What you will do: In the output, include exactly the lines from the beginning of the records up to and including the one that contains "### Определение", and leave out the pictures.

Source data:

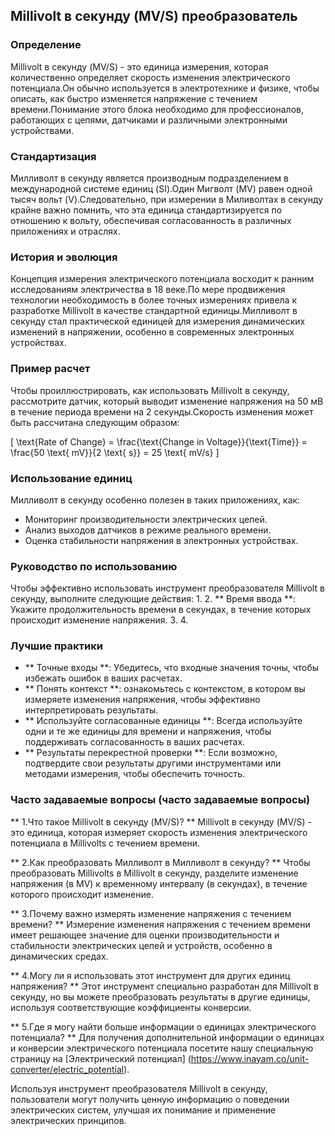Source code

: ## Millivolt в секунду (MV/S) преобразователь

### Определение
Millivolt в секунду (MV/S) - это единица измерения, которая количественно определяет скорость изменения электрического потенциала.Он обычно используется в электротехнике и физике, чтобы описать, как быстро изменяется напряжение с течением времени.Понимание этого блока необходимо для профессионалов, работающих с цепями, датчиками и различными электронными устройствами.

### Стандартизация
Милливолт в секунду является производным подразделением в международной системе единиц (SI).Один Мигволт (MV) равен одной тысяч вольт (V).Следовательно, при измерении в Миливолтах в секунду крайне важно помнить, что эта единица стандартизируется по отношению к вольту, обеспечивая согласованность в различных приложениях и отраслях.

### История и эволюция
Концепция измерения электрического потенциала восходит к ранним исследованиям электричества в 18 веке.По мере продвижения технологии необходимость в более точных измерениях привела к разработке Millivolt в качестве стандартной единицы.Милливолт в секунду стал практической единицей для измерения динамических изменений в напряжении, особенно в современных электронных устройствах.

### Пример расчет
Чтобы проиллюстрировать, как использовать Millivolt в секунду, рассмотрите датчик, который выводит изменение напряжения на 50 мВ в течение периода времени на 2 секунды.Скорость изменения может быть рассчитана следующим образом:

\[ \text{Rate of Change} = \frac{\text{Change in Voltage}}{\text{Time}} = \frac{50 \text{ mV}}{2 \text{ s}} = 25 \text{ mV/s} \]

### Использование единиц
Милливолт в секунду особенно полезен в таких приложениях, как:
- Мониторинг производительности электрических цепей.
- Анализ выходов датчиков в режиме реального времени.
- Оценка стабильности напряжения в электронных устройствах.

### Руководство по использованию
Чтобы эффективно использовать инструмент преобразователя Millivolt в секунду, выполните следующие действия:
1.
2. ** Время ввода **: Укажите продолжительность времени в секундах, в течение которых происходит изменение напряжения.
3.
4.

### Лучшие практики
- ** Точные входы **: Убедитесь, что входные значения точны, чтобы избежать ошибок в ваших расчетах.
- ** Понять контекст **: ознакомьтесь с контекстом, в котором вы измеряете изменения напряжения, чтобы эффективно интерпретировать результаты.
- ** Используйте согласованные единицы **: Всегда используйте одни и те же единицы для времени и напряжения, чтобы поддерживать согласованность в ваших расчетах.
- ** Результаты перекрестной проверки **: Если возможно, подтвердите свои результаты другими инструментами или методами измерения, чтобы обеспечить точность.

### Часто задаваемые вопросы (часто задаваемые вопросы)

** 1.Что такое Millivolt в секунду (MV/S)? **
Millivolt в секунду (MV/S) - это единица, которая измеряет скорость изменения электрического потенциала в Millivolts с течением времени.

** 2.Как преобразовать Милливолт в Милливолт в секунду? **
Чтобы преобразовать Millivolts в Millivolt в секунду, разделите изменение напряжения (в MV) к временному интервалу (в секундах), в течение которого происходит изменение.

** 3.Почему важно измерять изменение напряжения с течением времени? **
Измерение изменения напряжения с течением времени имеет решающее значение для оценки производительности и стабильности электрических цепей и устройств, особенно в динамических средах.

** 4.Могу ли я использовать этот инструмент для других единиц напряжения? **
Этот инструмент специально разработан для Millivolt в секунду, но вы можете преобразовать результаты в другие единицы, используя соответствующие коэффициенты конверсии.

** 5.Где я могу найти больше информации о единицах электрического потенциала? **
Для получения дополнительной информации о единицах и конверсии электрического потенциала посетите нашу специальную страницу на [Электрический потенциал] (https://www.inayam.co/unit-converter/electric_potential).

Используя инструмент преобразователя Millivolt в секунду, пользователи могут получить ценную информацию о поведении электрических систем, улучшая их понимание и применение электрических принципов.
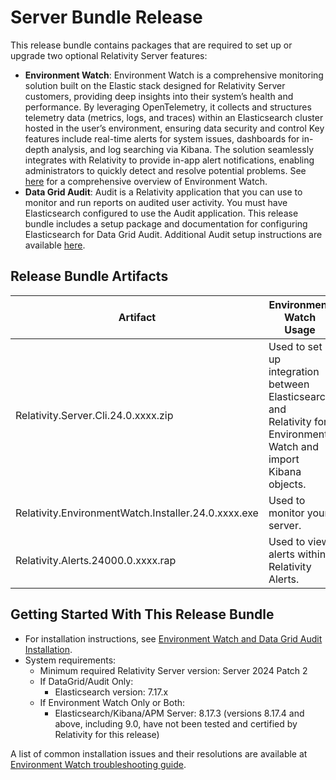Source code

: # Server Bundle Release

This release bundle contains packages that are required to set up or upgrade two optional Relativity Server features:

- **Environment Watch**: Environment Watch is a comprehensive monitoring solution built on the Elastic stack designed for Relativity Server customers, providing deep insights into their system’s health and performance. By leveraging OpenTelemetry, it collects and structures telemetry data (metrics, logs, and traces) within an Elasticsearch cluster hosted in the user’s environment, ensuring data security and control Key features include real-time alerts for system issues, dashboards for in-depth analysis, and log searching via Kibana. The solution seamlessly integrates with Relativity to provide in-app alert notifications, enabling administrators to quickly detect and resolve potential problems. See [here](docs/environment_watch_product_overview.md) for a comprehensive overview of Environment Watch.  
- **Data Grid Audit**: Audit is a Relativity application that you can use to monitor and run reports on audited user activity. You must have Elasticsearch configured to use the Audit application. This release bundle includes a setup package and documentation for configuring Elasticsearch for Data Grid Audit. Additional Audit setup instructions are available [here](https://help.relativity.com/Server2024/Content/Relativity/Audit/Audit.htm#InstallingandconfiguringAudit).

## Release Bundle Artifacts

| Artifact                            | Environment Watch Usage                                                                                         | DataGrid/Audit Usage                                                                  |
|------------------------------------ |-----------------------------------------------------------------------------------------------------------------|---------------------------------------------------------------------------------------|
| Relativity.Server.Cli.24.0.xxxx.zip | Used to set up integration between Elasticsearch and Relativity for Environment Watch and import Kibana objects.| Used to set up integration between Elasticsearch and Relativity for Data Grid Audit.  |
| Relativity.EnvironmentWatch.Installer.24.0.xxxx.exe  | Used to monitor your server.                                                                   | N/A                                                                                   |
| Relativity.Alerts.24000.0.xxxx.rap  | Used to view alerts within Relativity Alerts.                                                                   | N/A                                                                                   |

## Getting Started With This Release Bundle
- For installation instructions, see [Environment Watch and Data Grid Audit Installation](docs/environment_watch_installation.md).
- System requirements: 
  - Minimum required Relativity Server version: Server 2024 Patch 2
  - If DataGrid/Audit Only:
    - Elasticsearch version: 7.17.x
  - If Environment Watch Only or Both:
    - Elasticsearch/Kibana/APM Server: 8.17.3 (versions 8.17.4 and above, including 9.0, have not been tested and certified by Relativity for this release)

A list of common installation issues and their resolutions are available at [Environment Watch troubleshooting guide](docs/environment_watch_troubleshooting.md).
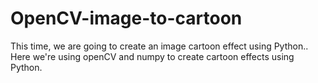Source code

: # OpenCV-image-to-cartoon
 This time, we are going to create an image cartoon effect using Python.. Here we're using openCV and numpy to create cartoon effects using Python.
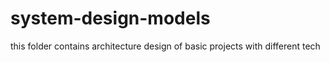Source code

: # system-design-models
this folder contains architecture design of basic projects with different tech
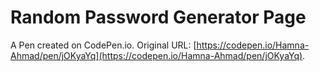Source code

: # Random Password Generator Page

A Pen created on CodePen.io. Original URL: [https://codepen.io/Hamna-Ahmad/pen/jOKyaYq](https://codepen.io/Hamna-Ahmad/pen/jOKyaYq).

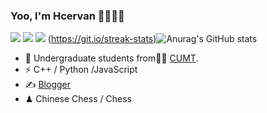 ### Yoo, I'm Hcervan 👋🥰🥰🥰
<span > <img src="https://img.shields.io/badge/-HTML5-E34F26?style=flat-square&logo=html5&logoColor=white" /> <img src="https://img.shields.io/badge/-CSS3-1572B6?style=flat-square&logo=css3" /> <img src="https://img.shields.io/badge/-JavaScript-oringe?style=flat-square&logo=javascript" /> </span>
<span>(https://git.io/streak-stats)![Anurag's GitHub stats](https://github-readme-stats.vercel.app/api?username=Hcervan&show_icons=true&theme=radical)</span>

- 🍻 Undergraduate students from👨‍🎓 [CUMT](https://www.cumt.edu.cn).
- ⚡ C++ / Python /JavaScript
- ✍️ [Blogger](https://hcervan.cc)
- ♟ Chinese Chess / Chess 


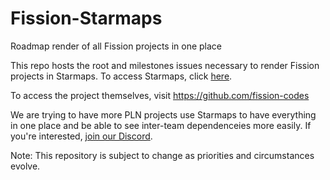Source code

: # Fission-Starmaps
Roadmap render of all Fission projects in one place

This repo hosts the root and milestones issues necessary to render Fission projects in Starmaps. To access Starmaps, click [here](https://starmap.site/roadmap/github.com/fission-codes/Fission-Starmaps/issues/1#simple).

To access the project themselves, visit https://github.com/fission-codes

We are trying to have more PLN projects use Starmaps to have everything in one place and be able to see inter-team dependenceies more easily.
If you're interested, [join our Discord](https://fission.codes/discord).

Note: This repository is subject to change as priorities and circumstances evolve.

Task output:
Source code

: ## Millivolt в секунду (MV/S) преобразователь

### Определение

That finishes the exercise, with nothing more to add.